XML 51 R23.htm IDEA: XBRL DOCUMENT v3.20.1
Collaboration and license arrangements
12 Months Ended
Dec. 31, 2019
Collaboration and license arrangements  
Collaboration and license arrangements

13. Collaboration and license arrangements

In November 2012, the Company entered into the JDLA with bioMérieux, a related party. As discussed below, the JDLA has been subsequently amended. Under the terms the JDLA, the Company granted bioMérieux an exclusive, royalty-bearing license, without right to sublicense, to manufacture and sell instruments and assays using the Company’s Simoa technology exclusively for in vitro diagnoses used in clinical lab applications, food quality control testing, and pharma quality control testing, and co-exclusively in certain related fields, as defined in the contract. As part of the JDLA, the Company was also to develop and manufacture instruments to bioMérieux’s specifications for bioMérieux’s use or for sale by bioMérieux. The Company retained rights to sell the instrument in the co-exclusive fields and any other fields not licensed exclusively to bioMérieux. bioMérieux was to develop and sell diagnostic assays to be used in conjunction with the Company’s instruments.

Upon execution of the JDLA, the Company received $10.0 million in consideration and was entitled to receive two additional payments of $5.0 million each upon the achievement of certain developmental criteria. Neither of these criteria have been achieved. The Company was also entitled to receive royalty payments on the sale of assays and payments for the manufacture and delivery of instruments based on a contractual rate subject to future adjustments.

At the inception of the JDLA, the Company determined that the deliverables were as follows: (1) licenses to the Company’s technology and trademarks, training, completion and delivery of a prototype instrument per contractual specifications (License and Prototype), (2) various activities to assist bioMérieux in the development of the initial assay and an instrument that is IVD compliant (Initial Assay Assistance), (3) various activities to assist bioMérieux in the development of a benchtop instrument (Benchtop Assistance), and (4) joint steering committee participation (JSC). Each of these deliverables were considered separate units of accounting, and the License and Prototype unit of accounting was determined to have standalone value as the License and Prototype unit of accounting could be utilized by bioMérieux without the related services included in the other units of accounting.

The Company allocated the allocable arrangement consideration based on the relative selling price of each unit of accounting. For all units of accounting, the Company determined the selling price using the standalone selling price (SSP). Management’s best estimate of the selling price of the License and Prototype unit of accounting was based on a discounted cash flow analysis to support the estimated selling price of the license. The Company determined the SSP of the other units of accounting based on internal estimates of the costs to perform the services, adjusted to reflect a reasonable profit margin as well as based on market prices for similar instruments and services.

Revenue related to the License and Prototype unit of accounting of $8.3 million was recognized in 2013 upon delivery of both the license which was delivered at inception, and the first prototype instrument, which was required for bioMérieux to make use of the license. Prior to the effect of the 2016 Amendment described below, revenue for the other units of accounting were recognized over an estimated period of performance.

Amendments to the JDLA

In May 2014 and January 2015, the parties executed a First and Second Amendment to the JLDA, respectively. These amendments addressed revised timelines related to completing the development activities under the JDLA and enacted additional governance protocols to monitor those activities.

These amendments did not change the deliverables under the JDLA or the total arrangement consideration. The Company revised its estimates of the remaining period of performance for the remaining undelivered units of accounting and these revisions did not have a material effect on revenue recognition.
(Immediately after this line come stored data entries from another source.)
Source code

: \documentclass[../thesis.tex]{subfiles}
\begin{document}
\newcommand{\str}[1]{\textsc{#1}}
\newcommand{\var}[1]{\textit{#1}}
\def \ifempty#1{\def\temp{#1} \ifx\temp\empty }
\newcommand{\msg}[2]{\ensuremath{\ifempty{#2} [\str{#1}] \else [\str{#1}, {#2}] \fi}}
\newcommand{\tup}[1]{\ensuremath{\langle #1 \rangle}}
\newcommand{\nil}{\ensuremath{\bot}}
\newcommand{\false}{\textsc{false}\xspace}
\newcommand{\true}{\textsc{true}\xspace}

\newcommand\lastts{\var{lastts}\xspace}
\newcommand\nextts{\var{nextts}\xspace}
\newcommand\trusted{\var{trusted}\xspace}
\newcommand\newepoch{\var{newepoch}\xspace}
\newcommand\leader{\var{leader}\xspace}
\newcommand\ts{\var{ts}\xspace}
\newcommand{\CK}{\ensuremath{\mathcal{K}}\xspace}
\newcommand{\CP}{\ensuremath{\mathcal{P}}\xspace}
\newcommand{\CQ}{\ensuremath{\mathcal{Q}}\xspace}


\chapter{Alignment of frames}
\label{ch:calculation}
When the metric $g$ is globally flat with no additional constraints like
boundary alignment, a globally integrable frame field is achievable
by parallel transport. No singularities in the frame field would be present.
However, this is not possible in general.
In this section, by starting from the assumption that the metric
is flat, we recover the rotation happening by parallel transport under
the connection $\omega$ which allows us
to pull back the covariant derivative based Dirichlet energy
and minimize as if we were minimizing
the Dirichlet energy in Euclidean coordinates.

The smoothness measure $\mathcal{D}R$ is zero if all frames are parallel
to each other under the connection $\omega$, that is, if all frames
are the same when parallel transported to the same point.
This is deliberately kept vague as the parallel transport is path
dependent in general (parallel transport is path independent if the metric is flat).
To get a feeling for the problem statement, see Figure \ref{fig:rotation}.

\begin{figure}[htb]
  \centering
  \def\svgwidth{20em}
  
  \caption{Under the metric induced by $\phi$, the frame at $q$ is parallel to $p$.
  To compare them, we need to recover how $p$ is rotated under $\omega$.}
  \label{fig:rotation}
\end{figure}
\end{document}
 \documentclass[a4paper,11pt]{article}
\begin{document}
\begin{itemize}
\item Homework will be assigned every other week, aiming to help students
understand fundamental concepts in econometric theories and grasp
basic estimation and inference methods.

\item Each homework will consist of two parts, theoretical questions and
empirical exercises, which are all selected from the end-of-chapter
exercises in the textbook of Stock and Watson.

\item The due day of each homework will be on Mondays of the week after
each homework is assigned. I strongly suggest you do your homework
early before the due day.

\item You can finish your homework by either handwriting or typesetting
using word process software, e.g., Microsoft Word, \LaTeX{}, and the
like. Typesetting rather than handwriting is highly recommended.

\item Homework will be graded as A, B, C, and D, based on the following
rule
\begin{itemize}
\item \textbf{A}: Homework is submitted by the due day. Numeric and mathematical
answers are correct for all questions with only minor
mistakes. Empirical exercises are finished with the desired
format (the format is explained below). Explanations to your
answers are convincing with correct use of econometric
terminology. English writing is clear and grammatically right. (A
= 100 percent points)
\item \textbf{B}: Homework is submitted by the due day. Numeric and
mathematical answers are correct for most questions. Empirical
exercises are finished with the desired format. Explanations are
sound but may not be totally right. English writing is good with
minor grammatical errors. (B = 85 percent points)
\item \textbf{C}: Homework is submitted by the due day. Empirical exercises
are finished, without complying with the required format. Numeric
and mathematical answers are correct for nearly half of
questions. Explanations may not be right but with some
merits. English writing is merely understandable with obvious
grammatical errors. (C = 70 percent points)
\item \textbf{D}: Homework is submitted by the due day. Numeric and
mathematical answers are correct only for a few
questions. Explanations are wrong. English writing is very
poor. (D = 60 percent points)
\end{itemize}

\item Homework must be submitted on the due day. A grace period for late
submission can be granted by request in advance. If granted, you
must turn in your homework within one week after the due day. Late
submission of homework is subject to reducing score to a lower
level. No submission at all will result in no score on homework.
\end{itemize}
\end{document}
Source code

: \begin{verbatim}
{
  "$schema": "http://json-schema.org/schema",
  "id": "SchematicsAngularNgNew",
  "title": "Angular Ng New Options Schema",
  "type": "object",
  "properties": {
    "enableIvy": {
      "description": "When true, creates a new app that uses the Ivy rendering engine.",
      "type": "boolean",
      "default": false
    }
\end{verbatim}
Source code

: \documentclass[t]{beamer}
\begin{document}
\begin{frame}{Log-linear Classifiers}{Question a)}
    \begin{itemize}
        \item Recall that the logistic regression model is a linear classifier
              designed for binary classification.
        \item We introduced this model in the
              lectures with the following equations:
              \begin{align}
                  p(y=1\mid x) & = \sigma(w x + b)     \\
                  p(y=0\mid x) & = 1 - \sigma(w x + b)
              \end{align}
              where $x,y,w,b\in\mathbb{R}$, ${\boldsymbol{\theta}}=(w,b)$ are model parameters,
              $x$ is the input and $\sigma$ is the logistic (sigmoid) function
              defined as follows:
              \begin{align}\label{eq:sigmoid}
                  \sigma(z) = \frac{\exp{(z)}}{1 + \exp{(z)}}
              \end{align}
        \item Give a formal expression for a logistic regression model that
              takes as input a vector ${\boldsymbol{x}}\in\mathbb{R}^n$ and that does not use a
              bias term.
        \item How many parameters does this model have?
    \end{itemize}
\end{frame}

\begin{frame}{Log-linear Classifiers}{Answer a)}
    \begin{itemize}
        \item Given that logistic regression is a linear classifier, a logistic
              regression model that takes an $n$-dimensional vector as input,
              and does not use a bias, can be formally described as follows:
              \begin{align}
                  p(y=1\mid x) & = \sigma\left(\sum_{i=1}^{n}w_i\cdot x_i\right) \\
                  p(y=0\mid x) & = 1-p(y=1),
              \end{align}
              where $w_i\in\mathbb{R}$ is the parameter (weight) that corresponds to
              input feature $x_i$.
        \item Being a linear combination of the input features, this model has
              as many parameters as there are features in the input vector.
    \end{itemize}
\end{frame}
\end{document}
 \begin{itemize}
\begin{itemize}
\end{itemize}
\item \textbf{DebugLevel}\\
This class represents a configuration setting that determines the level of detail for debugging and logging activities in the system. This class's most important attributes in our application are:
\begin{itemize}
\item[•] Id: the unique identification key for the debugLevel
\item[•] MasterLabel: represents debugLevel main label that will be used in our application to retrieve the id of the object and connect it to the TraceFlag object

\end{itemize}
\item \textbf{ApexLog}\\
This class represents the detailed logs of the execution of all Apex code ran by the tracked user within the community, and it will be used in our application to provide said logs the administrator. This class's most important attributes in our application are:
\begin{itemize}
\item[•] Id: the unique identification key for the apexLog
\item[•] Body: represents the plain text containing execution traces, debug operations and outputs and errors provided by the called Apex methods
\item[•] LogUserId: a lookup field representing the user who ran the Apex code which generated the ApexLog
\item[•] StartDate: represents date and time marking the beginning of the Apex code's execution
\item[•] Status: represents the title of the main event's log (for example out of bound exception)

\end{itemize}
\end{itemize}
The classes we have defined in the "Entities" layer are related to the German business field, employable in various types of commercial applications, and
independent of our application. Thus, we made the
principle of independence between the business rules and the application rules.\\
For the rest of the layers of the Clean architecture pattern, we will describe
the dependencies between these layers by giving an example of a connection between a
On December 22, 2016, the Company entered into the 2016 Amendment which ended the ongoing joint development efforts between the parties, and modified the rights and obligations of both parties accordingly, as follows:

·

For a period of not more than three years from the date of the 2016 Amendment bioMérieux had the ability to evaluate independently whether it would develop a new, smaller in vitro diagnostic instrument using the Simoa technology for use in clinical lab applications, food quality control testing, and pharmaceutical quality control testing benchtop (the "Feasibility Period") and had the sole right to determine whether or not to develop such a new instrument during the Feasibility Period. If bioMérieux elected to pursue development of such a new instrument, they would have a set number of years to complete development within a specified period, which contains various development milestones which must be accomplished.

·

bioMérieux received a license to the source and object code of the Company’s Level 1 Data Reduction (L1DR) software. The L1DR software the Company’s proprietary image processing algorithms that convert images of microscopic beads associated with biomarker molecules in microwells. Also, the Company agreed to  provide to bioMérieux access to any know how and intellectual property associated with the L1DR software, including any updates and upgrades to the L1DR software during the Feasibility Period. If bioMéreiux exercised its right to develop an instrument independently, this right would continue throughout the development period to the end of the term of the agreement related to independently developed instruments.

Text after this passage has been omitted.